U.S. President George W. Bush told journalists at a press conference in the West Bank’s capital city of Ramallah this morning that “You’ll be happy to hear that my motorcade of a mere 45 cars was able to make it through without being stopped, but I’m not so exactly sure that’s what happens to the average Palestinian“.
Bush was speaking with ironic humor, of course.
A journalist had asked him a question which was inaudible — there were a number of audio problems in the press conference which were resolved in the simplest way possible, by having only the speakers’ audio on microphone — but the media-savvy and press-conference-experienced Bush considerately repeated the question for the benefit of the room:
“Yeah, he’s asking me about the checkpoints I drove through, and my impression about what it was like to drive through checkpoints. I can understand why the Palestinians are frustrated driving through checkpoints. I can also understand that until confidence is gained on both sides why the Israelis would want there to be, you know, a sense of security. In other words, they don’t want a state on their border from which attacks would be launched. I can understand that. Any reasonable person can understand that. Why would you work to have a state on your border if you weren’t confident that it’d be, you know, a partner in peace?”
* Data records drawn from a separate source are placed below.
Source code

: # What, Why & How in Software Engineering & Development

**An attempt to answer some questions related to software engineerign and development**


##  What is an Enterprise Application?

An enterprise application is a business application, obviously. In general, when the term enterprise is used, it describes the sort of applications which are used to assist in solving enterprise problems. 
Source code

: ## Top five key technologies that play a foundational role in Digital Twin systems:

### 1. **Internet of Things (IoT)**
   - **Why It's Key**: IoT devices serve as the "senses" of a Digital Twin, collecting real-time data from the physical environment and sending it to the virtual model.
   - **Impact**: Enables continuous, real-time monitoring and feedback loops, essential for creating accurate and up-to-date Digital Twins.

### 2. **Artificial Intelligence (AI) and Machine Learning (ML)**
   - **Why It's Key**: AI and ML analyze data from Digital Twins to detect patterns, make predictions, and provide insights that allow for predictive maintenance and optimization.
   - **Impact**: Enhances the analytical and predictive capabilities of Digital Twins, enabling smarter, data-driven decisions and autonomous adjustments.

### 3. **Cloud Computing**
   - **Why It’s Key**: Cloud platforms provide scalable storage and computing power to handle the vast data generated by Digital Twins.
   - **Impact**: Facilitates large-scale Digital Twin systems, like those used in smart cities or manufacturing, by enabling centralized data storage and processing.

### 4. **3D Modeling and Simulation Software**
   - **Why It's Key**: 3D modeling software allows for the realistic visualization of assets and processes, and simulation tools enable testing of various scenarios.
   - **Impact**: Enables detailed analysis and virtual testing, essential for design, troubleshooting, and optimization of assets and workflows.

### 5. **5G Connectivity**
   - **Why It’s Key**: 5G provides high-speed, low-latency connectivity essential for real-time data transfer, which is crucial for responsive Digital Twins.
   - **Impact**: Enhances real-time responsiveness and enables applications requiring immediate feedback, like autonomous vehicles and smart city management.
Well, yes, that could be a reasonable observation — if there were just a blank space on Israel’s border now.
But, in fact, what’s there is an oppressed territory under military occupation. Grievances, humiliations, deaths, and more are accumulating hourly. Does that giving Israel security?
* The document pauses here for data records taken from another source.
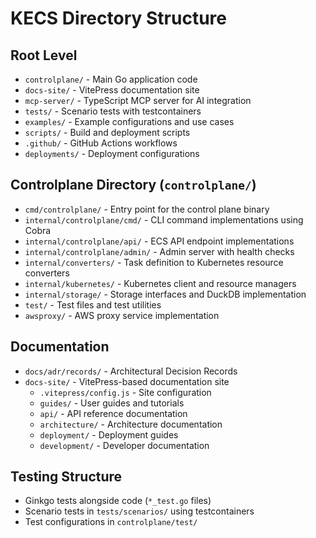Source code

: # KECS Directory Structure

## Root Level
- `controlplane/` - Main Go application code
- `docs-site/` - VitePress documentation site
- `mcp-server/` - TypeScript MCP server for AI integration
- `tests/` - Scenario tests with testcontainers
- `examples/` - Example configurations and use cases
- `scripts/` - Build and deployment scripts
- `.github/` - GitHub Actions workflows
- `deployments/` - Deployment configurations

## Controlplane Directory (`controlplane/`)
- `cmd/controlplane/` - Entry point for the control plane binary
- `internal/controlplane/cmd/` - CLI command implementations using Cobra
- `internal/controlplane/api/` - ECS API endpoint implementations
- `internal/controlplane/admin/` - Admin server with health checks
- `internal/converters/` - Task definition to Kubernetes resource converters
- `internal/kubernetes/` - Kubernetes client and resource managers
- `internal/storage/` - Storage interfaces and DuckDB implementation
- `test/` - Test files and test utilities
- `awsproxy/` - AWS proxy service implementation

## Documentation
- `docs/adr/records/` - Architectural Decision Records
- `docs-site/` - VitePress-based documentation site
  - `.vitepress/config.js` - Site configuration
  - `guides/` - User guides and tutorials
  - `api/` - API reference documentation
  - `architecture/` - Architecture documentation
  - `deployment/` - Deployment guides
  - `development/` - Developer documentation

## Testing Structure
- Ginkgo tests alongside code (`*_test.go` files)
- Scenario tests in `tests/scenarios/` using testcontainers
- Test configurations in `controlplane/test/`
Maybe the occupation makes it possible for Israel to do things like build its “security fence” (a/k/a The Wall) on the territory of the other side — something that might be less easy to do if it were a sovereign state rather than an occupied territory. But the rage and resentment this causes does not increase anybody’s security.
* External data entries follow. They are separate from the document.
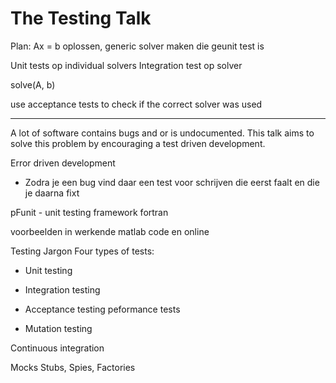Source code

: The Testing Talk
=================

Plan:
Ax = b oplossen,
generic solver maken die geunit test is

Unit tests op individual solvers
Integration test op solver

solve(A, b)

use acceptance tests to check if the correct solver was used


-----

A lot of software contains bugs and or is undocumented.
This talk aims to solve this problem by encouraging a test driven development.

Error driven development
- Zodra je een bug vind daar een test voor schrijven die eerst faalt en die je daarna fixt

pFunit - unit testing framework fortran

voorbeelden in werkende matlab code en online

Testing Jargon
Four types of tests:
- Unit testing
- Integration testing
- Acceptance testing
   peformance tests

- Mutation testing

Continuous integration

Mocks Stubs, Spies, Factories

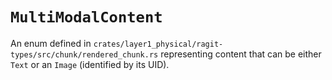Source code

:# `MultiModalContent`

An enum defined in `crates/layer1_physical/ragit-types/src/chunk/rendered_chunk.rs` representing content that can be either `Text` or an `Image` (identified by its UID).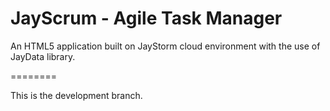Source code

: JayScrum - Agile Task Manager
========

An HTML5 application built on JayStorm cloud environment with the use of JayData library. 

========

This is the development branch.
“The checkpoints create frustrations for people. They create a sense of security for Israel; they create massive frustration for the Palestinians. You’ll be happy to hear that my motorcade of a mere 45 cars was able to make it through without being stopped [he did get some audience reaction at this point – giggles], but I’m not so exactly sure that’s what happens to the average person. And so the whole object is to create a state that is capable of defending itself, internally, and giving confidence to its neighbor, that checkpoints won’t be needed”.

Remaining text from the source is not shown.